WHAT YOU WILL DO >>
The full set of entries is to be printed exactly, with pictures excluded.

EXERCISE DATA >>
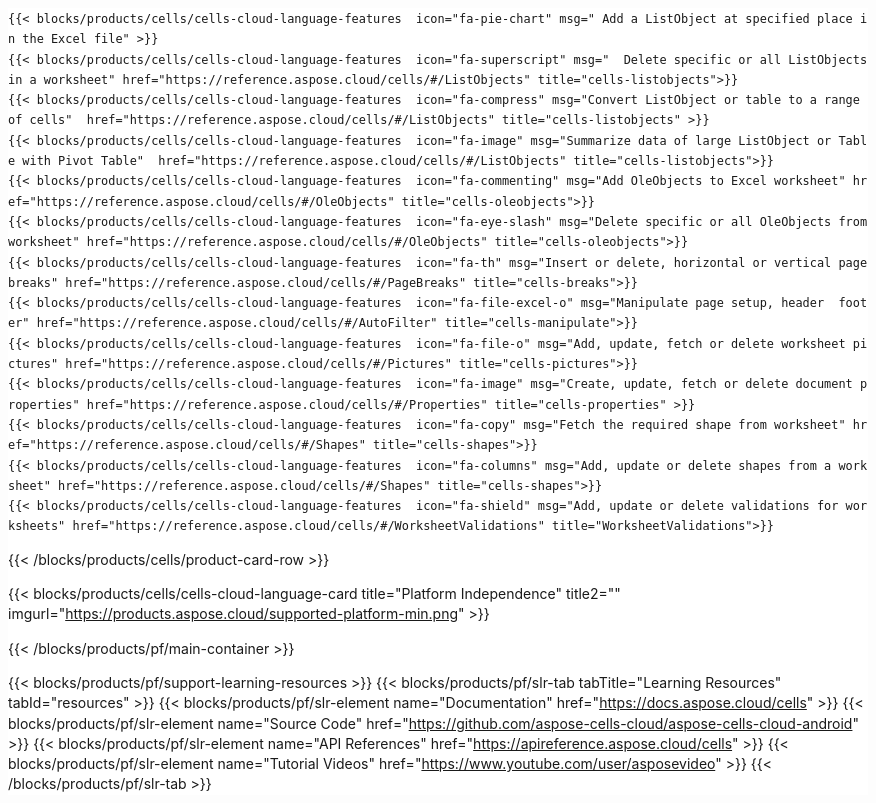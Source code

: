     {{< blocks/products/cells/cells-cloud-language-features  icon="fa-pie-chart" msg=" Add a ListObject at specified place in the Excel file" >}}
    {{< blocks/products/cells/cells-cloud-language-features  icon="fa-superscript" msg="  Delete specific or all ListObjects in a worksheet" href="https://reference.aspose.cloud/cells/#/ListObjects" title="cells-listobjects">}}
    {{< blocks/products/cells/cells-cloud-language-features  icon="fa-compress" msg="Convert ListObject or table to a range of cells"  href="https://reference.aspose.cloud/cells/#/ListObjects" title="cells-listobjects" >}}
    {{< blocks/products/cells/cells-cloud-language-features  icon="fa-image" msg="Summarize data of large ListObject or Table with Pivot Table"  href="https://reference.aspose.cloud/cells/#/ListObjects" title="cells-listobjects">}}
    {{< blocks/products/cells/cells-cloud-language-features  icon="fa-commenting" msg="Add OleObjects to Excel worksheet" href="https://reference.aspose.cloud/cells/#/OleObjects" title="cells-oleobjects">}}
    {{< blocks/products/cells/cells-cloud-language-features  icon="fa-eye-slash" msg="Delete specific or all OleObjects from worksheet" href="https://reference.aspose.cloud/cells/#/OleObjects" title="cells-oleobjects">}}
    {{< blocks/products/cells/cells-cloud-language-features  icon="fa-th" msg="Insert or delete, horizontal or vertical page breaks" href="https://reference.aspose.cloud/cells/#/PageBreaks" title="cells-breaks">}}
    {{< blocks/products/cells/cells-cloud-language-features  icon="fa-file-excel-o" msg="Manipulate page setup, header  footer" href="https://reference.aspose.cloud/cells/#/AutoFilter" title="cells-manipulate">}}
    {{< blocks/products/cells/cells-cloud-language-features  icon="fa-file-o" msg="Add, update, fetch or delete worksheet pictures" href="https://reference.aspose.cloud/cells/#/Pictures" title="cells-pictures">}}
    {{< blocks/products/cells/cells-cloud-language-features  icon="fa-image" msg="Create, update, fetch or delete document properties" href="https://reference.aspose.cloud/cells/#/Properties" title="cells-properties" >}}
    {{< blocks/products/cells/cells-cloud-language-features  icon="fa-copy" msg="Fetch the required shape from worksheet" href="https://reference.aspose.cloud/cells/#/Shapes" title="cells-shapes">}}
    {{< blocks/products/cells/cells-cloud-language-features  icon="fa-columns" msg="Add, update or delete shapes from a worksheet" href="https://reference.aspose.cloud/cells/#/Shapes" title="cells-shapes">}}
    {{< blocks/products/cells/cells-cloud-language-features  icon="fa-shield" msg="Add, update or delete validations for worksheets" href="https://reference.aspose.cloud/cells/#/WorksheetValidations" title="WorksheetValidations">}}
{{< /blocks/products/cells/product-card-row >}}


{{< blocks/products/cells/cells-cloud-language-card title="Platform Independence" title2="" imgurl="https://products.aspose.cloud/supported-platform-min.png" >}}

{{< /blocks/products/pf/main-container >}}

{{< blocks/products/pf/support-learning-resources >}}
{{< blocks/products/pf/slr-tab tabTitle="Learning Resources" tabId="resources" >}}
{{< blocks/products/pf/slr-element name="Documentation" href="https://docs.aspose.cloud/cells" >}}
{{< blocks/products/pf/slr-element name="Source Code" href="https://github.com/aspose-cells-cloud/aspose-cells-cloud-android" >}}
{{< blocks/products/pf/slr-element name="API References" href="https://apireference.aspose.cloud/cells" >}}
{{< blocks/products/pf/slr-element name="Tutorial Videos" href="https://www.youtube.com/user/asposevideo" >}}
{{< /blocks/products/pf/slr-tab >}}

RESULT OF THE TASK >>
Source code

:     {{< blocks/products/cells/cells-cloud-language-features  icon="fa-pie-chart" msg=" Add a ListObject at specified place in the Excel file" >}}
    {{< blocks/products/cells/cells-cloud-language-features  icon="fa-superscript" msg="  Delete specific or all ListObjects in a worksheet" href="https://reference.aspose.cloud/cells/#/ListObjects" title="cells-listobjects">}}
    {{< blocks/products/cells/cells-cloud-language-features  icon="fa-compress" msg="Convert ListObject or table to a range of cells"  href="https://reference.aspose.cloud/cells/#/ListObjects" title="cells-listobjects" >}}
    {{< blocks/products/cells/cells-cloud-language-features  icon="fa-image" msg="Summarize data of large ListObject or Table with Pivot Table"  href="https://reference.aspose.cloud/cells/#/ListObjects" title="cells-listobjects">}}
    {{< blocks/products/cells/cells-cloud-language-features  icon="fa-commenting" msg="Add OleObjects to Excel worksheet" href="https://reference.aspose.cloud/cells/#/OleObjects" title="cells-oleobjects">}}
    {{< blocks/products/cells/cells-cloud-language-features  icon="fa-eye-slash" msg="Delete specific or all OleObjects from worksheet" href="https://reference.aspose.cloud/cells/#/OleObjects" title="cells-oleobjects">}}
    {{< blocks/products/cells/cells-cloud-language-features  icon="fa-th" msg="Insert or delete, horizontal or vertical page breaks" href="https://reference.aspose.cloud/cells/#/PageBreaks" title="cells-breaks">}}
    {{< blocks/products/cells/cells-cloud-language-features  icon="fa-file-excel-o" msg="Manipulate page setup, header  footer" href="https://reference.aspose.cloud/cells/#/AutoFilter" title="cells-manipulate">}}
    {{< blocks/products/cells/cells-cloud-language-features  icon="fa-file-o" msg="Add, update, fetch or delete worksheet pictures" href="https://reference.aspose.cloud/cells/#/Pictures" title="cells-pictures">}}
    {{< blocks/products/cells/cells-cloud-language-features  icon="fa-image" msg="Create, update, fetch or delete document properties" href="https://reference.aspose.cloud/cells/#/Properties" title="cells-properties" >}}
    {{< blocks/products/cells/cells-cloud-language-features  icon="fa-copy" msg="Fetch the required shape from worksheet" href="https://reference.aspose.cloud/cells/#/Shapes" title="cells-shapes">}}
    {{< blocks/products/cells/cells-cloud-language-features  icon="fa-columns" msg="Add, update or delete shapes from a worksheet" href="https://reference.aspose.cloud/cells/#/Shapes" title="cells-shapes">}}
    {{< blocks/products/cells/cells-cloud-language-features  icon="fa-shield" msg="Add, update or delete validations for worksheets" href="https://reference.aspose.cloud/cells/#/WorksheetValidations" title="WorksheetValidations">}}
{{< /blocks/products/cells/product-card-row >}}


{{< blocks/products/cells/cells-cloud-language-card title="Platform Independence" title2="" imgurl="https://products.aspose.cloud/supported-platform-min.png" >}}

{{< /blocks/products/pf/main-container >}}

{{< blocks/products/pf/support-learning-resources >}}
{{< blocks/products/pf/slr-tab tabTitle="Learning Resources" tabId="resources" >}}
{{< blocks/products/pf/slr-element name="Documentation" href="https://docs.aspose.cloud/cells" >}}
{{< blocks/products/pf/slr-element name="Source Code" href="https://github.com/aspose-cells-cloud/aspose-cells-cloud-android" >}}
{{< blocks/products/pf/slr-element name="API References" href="https://apireference.aspose.cloud/cells" >}}
{{< blocks/products/pf/slr-element name="Tutorial Videos" href="https://www.youtube.com/user/asposevideo" >}}
{{< /blocks/products/pf/slr-tab >}}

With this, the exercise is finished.